I have had 7 major events in my life so far that have radically changed my life and my way of thinking.  Most of them you have read about in these tales but because they have so much meaning to me I am going to tell you about them one last time, so you can skip over this part if you want to but it will be mercifully short.

The first major event was that I was born an epileptic and I knew from a very early age that I was going to die.  I cannot take any credit for this event, as it was preordained.  However, having death as my constant companion has influenced my entire life.  Perhaps these other events were preordained too but that’s something I will never know.  It may all be just a pleasant fantasy that we have a little something to do with our Fates.  Because, as human beings we like to think that we are capable of thinking things through then carrying out our wants and desires with resolute action.  But as I said, who knows?

The next major event happened when I first took LSD.  It showed me that I really did have a choice in my life.  That I did not have to follow the old way the way I was brought up to believe.  I could think and be anything I could imagine and that all choices were equally valid.  Also amazingly, I could be happy.  If it hadn't been for LSD I would have probably always believed The Big Lie and worse, lived it.

The next one was being turned on to the I Ching.  It tempered the freedom of LSD with wisdom and compassion.  Yes, it says there are unlimited choices in life but a person can make themselves strong and give meaning to their life by consciencely limiting their choices and by remaining true to themselves.  And of course, everything changes, nothing is permanent.  So roll with the punches little white boy.

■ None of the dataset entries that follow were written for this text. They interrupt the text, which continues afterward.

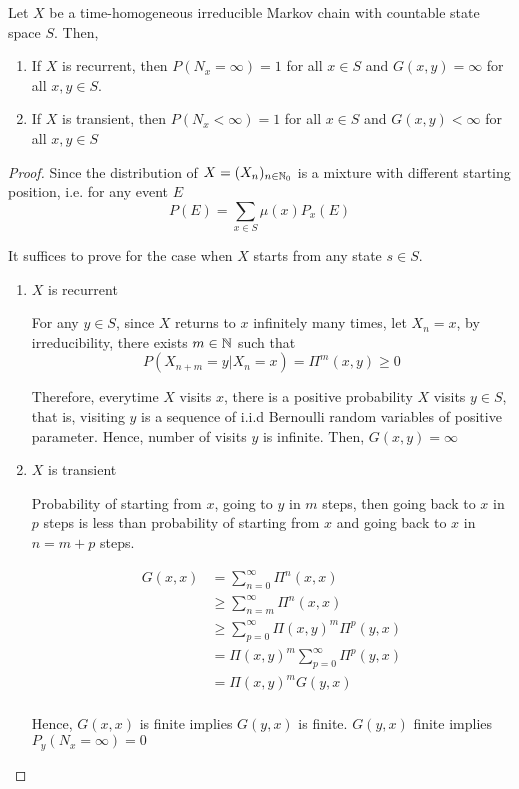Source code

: \documentclass{report}
\begin{document}
\begin{proposition}
    Let $X$ be a time-homogeneous irreducible Markov chain with countable state space $S$. Then,
    \begin{enumerate}
        \item If $X$ is recurrent, then $P(N_x = \infty) = 1$ for all $x \in S$ and $G(x, y) = \infty$ for all $x, y \in S$.
        \item If $X$ is transient, then $P(N_x < \infty) = 1$ for all $x \in S$ and $G(x, y) < \infty$ for all $x, y \in S$
    \end{enumerate}
\begin{proof}
    Since the distribution of $X = (X_n)_{n \in \mathbb{N}_0}$ is a mixture with different starting position, i.e. for any event $E$
    $$
        P(E) = \sum_{x \in S} \mu(x) P_x(E)
    $$

    It suffices to prove for the case when $X$ starts from any state $s \in S$.
    
\begin{enumerate}
    \item $X$ is recurrent
    
    For any $y \in S$, since $X$ returns to $x$ infinitely many times, let $X_n = x$, by irreducibility, there exists $m \in \mathbb{N}$ such that
    $$
        P(X_{n+m} = y | X_n = x) = \Pi^m(x, y) \geq 0
    $$

    Therefore, everytime $X$ visits $x$, there is a positive probability $X$ visits $y \in S$, that is, visiting $y$ is a sequence of i.i.d Bernoulli random variables of positive parameter. Hence, number of visits $y$ is infinite. Then, $G(x, y) = \infty$

    \item $X$ is transient
    
    Probability of starting from $x$, going to $y$ in $m$ steps, then going back to $x$ in $p$ steps is less than probability of starting from $x$ and going back to $x$ in $n = m+p$ steps.
    
    \begin{align*}
        G(x, x) 
        &= \sum_{n=0}^\infty \Pi^n(x, x) \\
        &\geq \sum_{n=m}^\infty \Pi^n(x, x) \\
        &\geq \sum_{p=0}^\infty \Pi(x, y)^m \Pi^p(y, x) \\
        &= \Pi(x, y)^m \sum_{p=0}^\infty  \Pi^p(y, x) \\
        &= \Pi(x, y)^m G(y, x) \\
    \end{align*}

    Hence, $G(x, x) $ is finite implies $G(y, x)$ is finite. $G(y, x)$ finite implies $P_y(N_x = \infty) = 0$
\end{enumerate}
\end{proof}
\end{proposition}
\end{document}
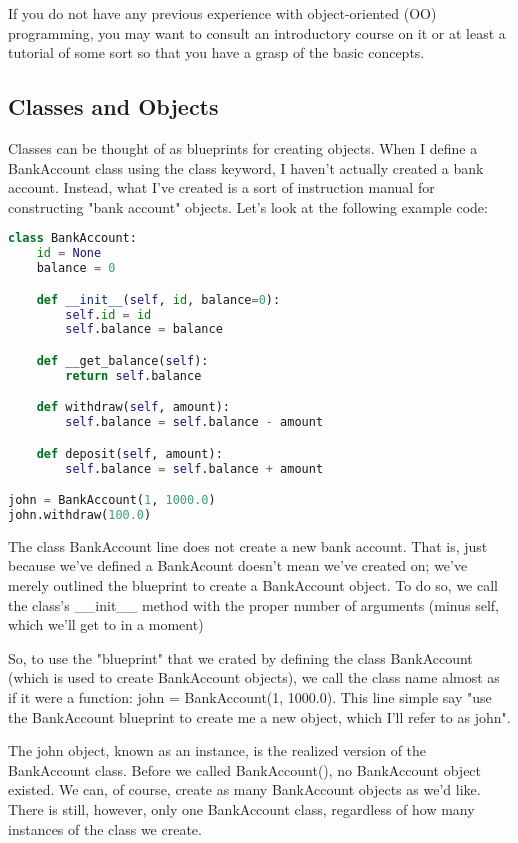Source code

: If you do not have any previous experience with object-oriented (OO) programming, you may want to consult an introductory course on it or at least a tutorial of some sort so that you have a grasp of the basic concepts.

\subsection{Classes and Objects}

Classes can be thought of as blueprints for creating objects. When I define a BankAccount class using the class keyword, I haven't actually created a bank account. Instead, what I've created is a sort of instruction manual for constructing "bank account" objects. Let's look at the following example code:

\begin{lstlisting}[language=Python]
class BankAccount:
    id = None
    balance = 0

    def __init__(self, id, balance=0):
        self.id = id
        self.balance = balance

    def __get_balance(self):
        return self.balance

    def withdraw(self, amount):
        self.balance = self.balance - amount

    def deposit(self, amount):
        self.balance = self.balance + amount

john = BankAccount(1, 1000.0)
john.withdraw(100.0)
\end{lstlisting}

The class BankAccount line does not create a new bank account. That is, just because we've defined a BankAcount doesn't mean we've created on; we've merely outlined the blueprint to create a BankAccount object. To do so, we call the class's __init__ method with the proper number of arguments (minus self, which we'll get to in a moment)

So, to use the "blueprint" that we crated by defining the class BankAccount (which is used to create BankAccount objects), we call the class name almost as if it were a function: john = BankAccount(1, 1000.0). This line simple say "use the BankAccount blueprint to create me a new object, which I'll refer to as john".

The john object, known as an instance, is the realized version of the BankAccount class. Before we called BankAccount(), no BankAccount object existed. We can, of course, create as many BankAccount objects as we'd like. There is still, however, only one BankAccount class, regardless of how many instances of the class we create.

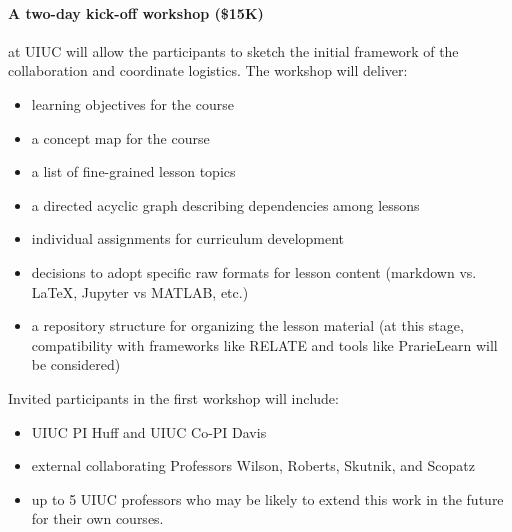 \documentclass[11pt]{article}
\begin{document}
\iffalse
          Doing code review at the end of the work isn't useful. What works is 
          incremental code review. This proposal suspects that the same is true 
          for curriculum review.  \cite{wilson_software_2014}.

          Education is an inherently distributed system, but this need not be a hinderance to collaboration.

          Scientists are more than happy to build upon one another's work, form 
          collaborations with others in their field. But, 
          when it comes to educating, where is the sharing of lessons learned 
          and collaboration? 
\fi

          \paragraph{A two-day kick-off workshop (\$15K)} at UIUC will allow the 
          participants to sketch the initial framework of 
          the collaboration and coordinate logistics. The workshop will 
          deliver:

          \begin{itemize} 
                  \item learning objectives\cite{bloom_bloom_1984} for the 
                          course
                  \item a concept map\cite{novak_concept_1990} for the course
                  \item a list of fine-grained lesson topics
                  \item a directed acyclic graph describing dependencies among 
                          lessons
                  \item individual assignments for curriculum development
                  \item decisions to adopt specific raw formats for lesson content
                        (markdown vs. \LaTeX, Jupyter vs MATLAB, etc.)
                  \item a repository structure for organizing the lesson 
                          material (at this stage, compatibility with 
                          frameworks like RELATE 
                          \cite{kloeckner_relate_2017,kloeckner_relate_2017} 
                          and tools like PrarieLearn 
                          \cite{west_prairielearn:_2015} will be considered)
          \end{itemize} 

          Invited participants in the first workshop will include:
          \begin{itemize}
                  \item UIUC PI Huff and UIUC Co-PI Davis
                  \item external collaborating Professors Wilson, Roberts, 
                          Skutnik, and Scopatz
                  \item up to 5 UIUC professors who may be likely to extend 
                          this work in the future for their own courses.
          \end{itemize}
\end{document}
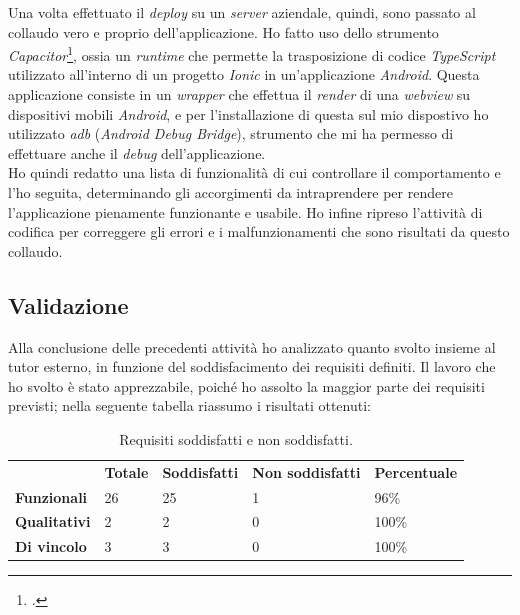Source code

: Una volta effettuato il \textit{deploy} su un \textit{server} aziendale, quindi, sono passato al collaudo vero e proprio dell'applicazione. Ho fatto uso dello strumento \textit{Capacitor}\footcite{tec:capacitor}, ossia un \textit{runtime} che permette la trasposizione di codice \textit{TypeScript} utilizzato all'interno di un progetto \textit{Ionic} in un'applicazione \textit{Android}. Questa applicazione consiste in un \textit{wrapper} che effettua il \textit{render} di una \textit{webview} su dispositivi mobili \textit{Android}, e per l'installazione di questa sul mio dispostivo ho utilizzato \textit{adb} (\textit{Android Debug Bridge}), strumento che mi ha permesso di effettuare anche il \textit{debug} dell'applicazione. \\
Ho quindi redatto una lista di funzionalità di cui controllare il comportamento e l'ho seguita, determinando gli accorgimenti da intraprendere per rendere l'applicazione pienamente funzionante e usabile. Ho infine ripreso l'attività di codifica per correggere gli errori e i malfunzionamenti che sono risultati da questo collaudo.

\subsection*{Validazione}

Alla conclusione delle precedenti attività ho analizzato quanto svolto insieme al tutor esterno, in funzione del soddisfacimento dei requisiti definiti. Il lavoro che ho svolto è stato apprezzabile, poiché ho assolto la maggior parte dei requisiti previsti; nella seguente tabella riassumo i risultati ottenuti:

\begin{table}[h]
  \label{tab:totale-requisiti-soddifatti}
  \begin{center}
    \begin{tabularx}{\textwidth}{lllll}
& \textbf{Totale}         & \textbf{Soddisfatti}    & \textbf{Non soddisfatti} & \textbf{Percentuale}       \\ \cline{2-5}
\multicolumn{1}{l|}{\textbf{Funzionali}}  & \multicolumn{1}{l|}{26} & \multicolumn{1}{l|}{25} & \multicolumn{1}{l|}{1}   & \multicolumn{1}{l|}{96\%}  \\ \cline{2-5}
\multicolumn{1}{l|}{\textbf{Qualitativi}} & \multicolumn{1}{l|}{2}  & \multicolumn{1}{l|}{2}  & \multicolumn{1}{l|}{0}   & \multicolumn{1}{l|}{100\%} \\ \cline{2-5}
\multicolumn{1}{l|}{\textbf{Di vincolo}}  & \multicolumn{1}{l|}{3}  & \multicolumn{1}{l|}{3}  & \multicolumn{1}{l|}{0}   & \multicolumn{1}{l|}{100\%} \\ \cline{2-5}
\end{tabularx}
\end{center}
\caption{Requisiti soddisfatti e non soddisfatti.}
\end{table}

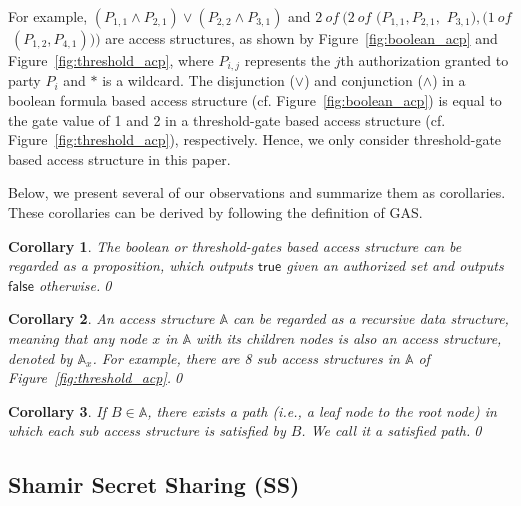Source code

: \documentclass[runningheads]{llncs}
\newtheorem{myCor}{Corollary}
\newcommand{\true}{\textsf{true}}
\newcommand{\false}{\textsf{false}}
\begin{document}
For example, $(P_{1,1} \wedge P_{2,1}) \vee (P_{2,2} \wedge P_{3,1})$ and $2\ of\ (2\ of$ $(P_{1,1}, P_{2,1},$ $ P_{3,1}), (1\ of$ $\ (P_{1,2}, P_{4,1})))$ are access structures, as shown by Figure~\ref{fig:boolean_acp} and Figure~\ref{fig:threshold_acp}, where $P_{i,j}$ represents the $j$th authorization granted to party $P_i$ and $*$ is a wildcard. The disjunction ($\vee$) and conjunction ($\wedge$) in a boolean formula based access structure (cf. Figure~\ref{fig:boolean_acp}) is equal to the gate value of 1 and 2 in a threshold-gate based access structure (cf. Figure~\ref{fig:threshold_acp}), respectively. Hence, we only consider threshold-gate based access structure in this paper.

Below, we present several of our observations and summarize them as corollaries. These corollaries can be derived by following the definition of GAS.


\begin{myCor}\label{cor:as_proposition}
    The boolean or threshold-gates based access structure can be regarded as a proposition, which outputs $\true$ given an authorized set and outputs $\false$ otherwise.\qed
\end{myCor}

\begin{myCor}
    An access structure $\mathbb{A}$ can be regarded as a recursive data structure, meaning that any node $x$ in $\mathbb{A}$ with its children nodes is also an access structure, denoted by $\mathbb{A}_x$. For example, there are 8 sub access structures in $\mathbb{A}$ of Figure~\ref{fig:threshold_acp}.\qed
\end{myCor}

\begin{myCor}\label{cor:satisfied_path}
    If $B\in \mathbb{A}$, there exists a path (i.e., a leaf node to the root node) in which each sub access structure is satisfied by $B$. We call it a satisfied path.\qed
\end{myCor}


\subsection{Shamir Secret Sharing (SS)}
\end{document}
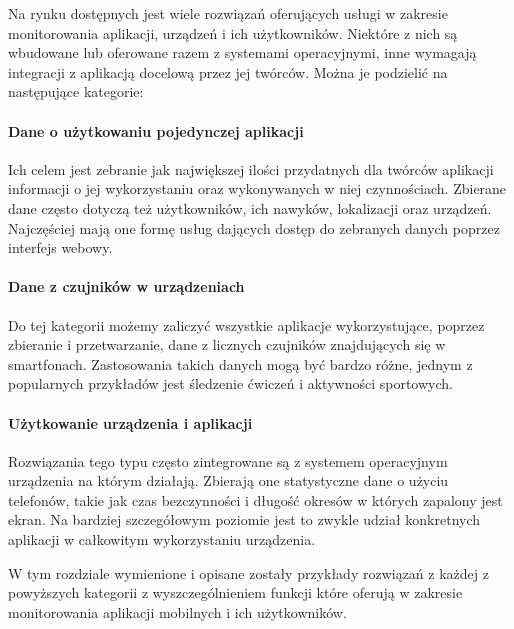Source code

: Na rynku dostępnych jest wiele rozwiązań oferujących usługi w zakresie monitorowania aplikacji, urządzeń i ich użytkowników. Niektóre z nich są wbudowane lub oferowane razem z systemami operacyjnymi, inne wymagają integracji z aplikacją docelową przez jej twórców. Można je podzielić na następujące kategorie:

\paragraph{Dane o użytkowaniu pojedynczej aplikacji} 
Ich celem jest zebranie jak największej ilości przydatnych dla twórców aplikacji informacji o jej wykorzystaniu oraz wykonywanych w niej czynnościach. Zbierane dane często dotyczą też użytkowników, ich nawyków, lokalizacji oraz urządzeń. Najczęściej mają one formę usług dających dostęp do zebranych danych poprzez interfejs webowy. 

\paragraph{Dane z czujników w urządzeniach} 
Do tej kategorii możemy zaliczyć wszystkie aplikacje wykorzystujące, poprzez zbieranie i przetwarzanie, dane z licznych czujników znajdujących się w smartfonach. Zastosowania takich danych mogą być bardzo różne, jednym z popularnych przykładów jest śledzenie ćwiczeń i aktywności sportowych.

\paragraph{Użytkowanie urządzenia i aplikacji} 
Rozwiązania tego typu często zintegrowane są z systemem operacyjnym urządzenia na którym działają. Zbierają one statystyczne dane o użyciu telefonów, takie jak czas bezczynności i długość okresów w których zapalony jest ekran. Na bardziej szczegółowym poziomie jest to zwykle udział konkretnych aplikacji w całkowitym wykorzystaniu urządzenia.
\bigskip

W tym rozdziale wymienione i opisane zostały przykłady rozwiązań z każdej z powyższych kategorii z wyszczególnieniem funkcji które oferują w zakresie monitorowania aplikacji mobilnych i ich użytkowników.
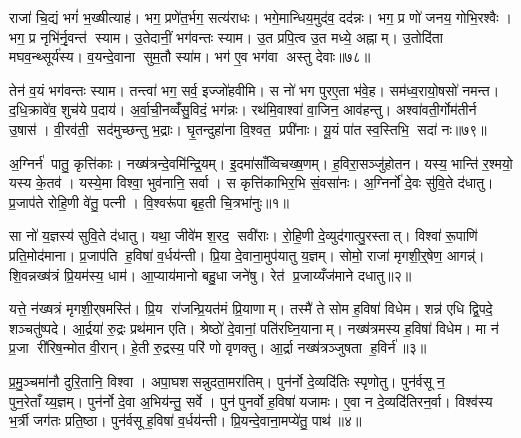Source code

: राजा॑ चि॒द्यं भगं॑ भ॒ख्षीत्याह॑। भग॒ प्रणे॑त॒र्भग॒ सत्य॑राधः। भगे॒मान्धिय॒मुद॑व॒ दद॑न्नः। भग॒ प्र णो॑ जनय॒ गोभि॒रश्वैः। भग॒ प्र नृभि॑र्नृ॒वन्त॑ स्याम। उ॒तेदानीं॒ भग॑वन्तः स्याम। उ॒त प्रपि॒त्व उ॒त मध्ये॒ अह्नाम्। उ॒तोदि॑ता मघव॒न्थ्सूर्य॑स्य। व॒यन्दे॒वाना सुम॒तौ स्या॑म। भग॑ ए॒व भग॑वा अस्तु देवाः॥७८॥

तेन॑ व॒यं भग॑वन्तः स्याम। तन्त्वा॑ भग॒ सर्व॒ इज्जो॑हवीमि। स नो॑ भग पुरए॒ता भ॑वे॒ह। सम॑ध्व॒रायो॒षसो॑ नमन्त। द॒धि॒क्रावे॑व॒ शुच॑ये प॒दाय॑। अ॒र्वा॒ची॒नव्वँ॑सु॒विदं॒ भग॑न्नः। रथ॑मि॒वाश्वा॑ वा॒जिन॒ आव॑हन्तु। अश्वा॑वती॒र्गोम॑तीर्न उ॒षास॑। वी॒रव॑ती॒ सद॑मुच्छन्तु भ॒द्राः। घृ॒तन्दुहा॑ना वि॒श्वत॒ प्रपी॑नाः। यू॒यं पा॑त स्व॒स्तिभि॒ सदा॑ नः॥७९॥

\clearpage
{}


\setcounter{anuvakam}{0}
अ॒ग्निर्न॑ पातु॒ कृत्ति॑काः। नख्ष॑त्रन्दे॒वमि॑न्द्रि॒यम्। इ॒दमा॑साँव्विचख्ष॒णम्। ह॒विरा॒सञ्जु॑होतन। यस्य॒ भान्ति॑ र॒श्मयो॒ यस्य के॒तव॑। यस्ये॒मा विश्वा॒ भुव॑नानि॒ सर्वा। स कृत्ति॑काभिर॒भि सं॒वसा॑नः। अ॒ग्निर्नो॑ दे॒वः सु॑वि॒ते द॑धातु। प्र॒जाप॑ते रोहि॒णी वे॑तु॒ पत्नी। वि॒श्वरू॑पा बृह॒ती चि॒त्रभा॑नुः॥१॥

सा नो॑ य॒ज्ञस्य॑ सुवि॒ते द॑धातु। यथा॒ जीवे॑म श॒रद॒ सवी॑राः। रो॒हि॒णी दे॒व्युद॑गात्पु॒रस्तात्। विश्वा॑ रू॒पाणि॑ प्रति॒मोद॑माना। प्र॒जाप॑ति ह॒विषा॑ व॒र्धय॑न्ती। प्रि॒या दे॒वाना॒मुप॑यातु य॒ज्ञम्। सोमो॒ राजा॑ मृगशी॒र्॒षेण॒ आगन्न्॑। शि॒वन्नख्ष॑त्रं प्रि॒यम॑स्य॒ धाम॑। आ॒प्याय॑मानो बहु॒धा जने॑षु। रेत॑ प्र॒जाय्यँज॑माने दधातु॥२॥

यत्ते॒ न॑ख्षत्रं मृगशी॒र्‌षमस्ति॑। प्रि॒य रा॑जन्प्रि॒यत॑मं प्रि॒याणाम्। तस्मै॑ ते सोम ह॒विषा॑ विधेम। शन्न॑ एधि द्वि॒पदे॒ शञ्चतु॑ष्पदे। आ॒र्द्रया॑ रु॒द्रः प्रथ॑मान एति। श्रेष्ठो॑ दे॒वानां॒ पति॑रघ्नि॒यानाम्। नख्ष॑त्रमस्य ह॒विषा॑ विधेम। मा न॑ प्र॒जा री॑रिष॒न्मोत वी॒रान्। हे॒ती रु॒द्रस्य॒ परि॑ णो वृणक्तु। आ॒र्द्रा नख्ष॑त्रञ्जुषता ह॒विर्न॑॥३॥

प्र॒मु॒ञ्चमा॑नौ दुरि॒तानि॒ विश्वा। अपा॒घशसन्नुदता॒मरा॑तिम्। पुन॑र्नो दे॒व्यदि॑तिः स्पृणोतु। पुन॑र्वसू न॒ पुन॒रेताँय्य॒ज्ञम्। पुन॑र्नो दे॒वा अ॒भिय॑न्तु॒ सर्वे। पुन॑पुनर्वो ह॒विषा॑ यजामः। ए॒वा न दे॒व्यदि॑तिरन॒र्वा। विश्व॑स्य भ॒र्त्री जग॑तः प्रति॒ष्ठा। पुन॑र्वसू ह॒विषा॑ व॒र्धय॑न्ती। प्रि॒यन्दे॒वाना॒मप्ये॑तु॒ पाथ॑॥४॥

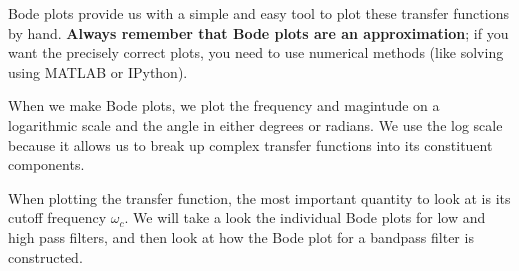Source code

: 



Bode plots provide us with a simple and easy tool to plot these transfer functions by hand. \textbf{Always remember that Bode plots are an approximation}; if you want the precisely correct plots, you need to use numerical methods (like solving using MATLAB or IPython).

When we make Bode plots, we plot the frequency and magintude on a logarithmic scale and the angle in either degrees or radians. 
We use the log scale because it allows us to break up complex transfer functions into its constituent components. 


When plotting the transfer function, the most important quantity to look at is its cutoff frequency $\omega_{c}.$ 
We will take a look the individual Bode plots for low and high pass filters, and then look at how the Bode plot for a bandpass filter is constructed. 



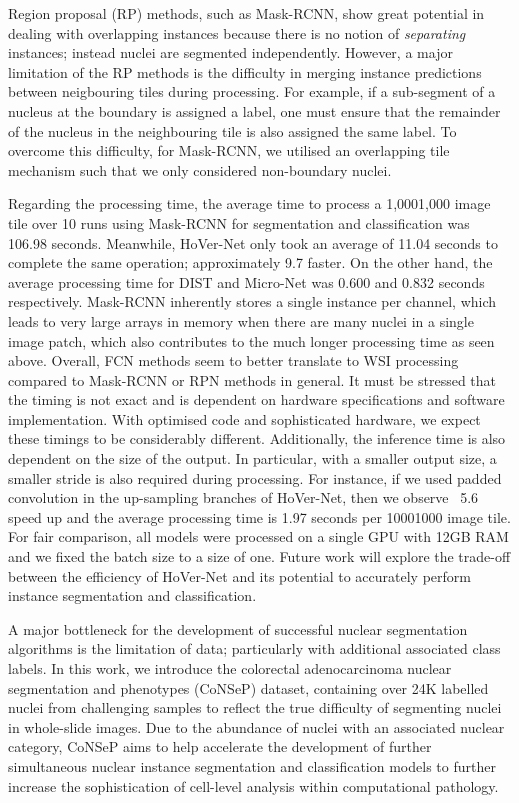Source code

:\documentclass[journal]{IEEEtran}
\begin{document}
	Region proposal (RP) methods, such as Mask-RCNN, show great potential in dealing with overlapping instances because there is no notion of \textit{separating} instances; instead nuclei are segmented independently. However, a major limitation of the RP methods is the difficulty in merging instance predictions between neigbouring tiles during processing. For example, if a sub-segment of a nucleus at the boundary is assigned a label, one must ensure that the remainder of the nucleus in the neighbouring tile is also assigned the same label. To overcome this difficulty, for Mask-RCNN, we utilised an overlapping tile mechanism such that we only considered non-boundary nuclei. 
	
	Regarding the processing time, the average time to process a 1,0001,000 image tile over 10 runs using Mask-RCNN for segmentation and classification was 106.98 seconds. Meanwhile, HoVer-Net only took an average of 11.04 seconds to complete the same operation; approximately 9.7 faster. On the other hand, the average processing time for DIST and Micro-Net was 0.600 and 0.832 seconds respectively. Mask-RCNN inherently stores a single instance per channel, which leads to very large arrays in memory when there are many nuclei in a single image patch, which also contributes to the much longer processing time as seen above. Overall, FCN methods seem to better translate to WSI processing compared to Mask-RCNN or RPN methods in general. It must be stressed that the timing is not exact and is dependent on hardware specifications and software implementation. With optimised code and sophisticated hardware, we expect these timings to be considerably different. Additionally, the inference time is also dependent on the size of the output. In particular, with a smaller output size, a smaller stride is also required during processing. For instance, if we used padded convolution in the up-sampling branches of HoVer-Net, then we observe ~5.6 speed up and the average processing time is 1.97 seconds per 10001000 image tile. For fair comparison, all models were processed on a single GPU with 12GB RAM and we fixed the batch size to a size of one. Future work will explore the trade-off between the efficiency of HoVer-Net and its potential to accurately perform instance segmentation and classification. 
	
	A major bottleneck for the development of successful nuclear segmentation algorithms is the limitation of data; particularly with additional associated class labels. In this work, we introduce the colorectal adenocarcinoma nuclear segmentation and phenotypes (CoNSeP) dataset, containing over 24K labelled nuclei from challenging samples to reflect the true difficulty of segmenting nuclei in whole-slide images. Due to the abundance of nuclei with an associated nuclear category, CoNSeP aims to help accelerate the development of further simultaneous nuclear instance segmentation and classification models to further increase the sophistication of cell-level analysis within computational pathology. 
	
\end{document}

Shortly after I started doing the I Ching, Carlos Castenada's book, "The Teachings of Don Juan, A Yaque Way of Knowledge" came out.  This book showed me that there was still real majick in the world.  Not circus magic or Bible type miracles, but majick and miracles in every day life.  The total mind blowing Majickal Miracle of Life, Love and Conscienceness on this Wonderful Planet in this Awesome Universe.  WE EXIST NOW!  What could be more majickal and miraculous than this.

After that came the all the mystical psychic experiences that I have had.  Maybe the shrinks are correct, maybe they are just delusions or psychotic breaks with reality.  I freely admit that I could be dead wrong.  Maybe The Big Lie is really the only true reality, but what the hey, my reality works for me.  It's my majick, my myth, my miracle and has always strengthened me and sustained me, has always been correct and it has never let me down.  What more can you ask from a belief structure.  I have total faith in my reality and it in turn supports me.  I am content.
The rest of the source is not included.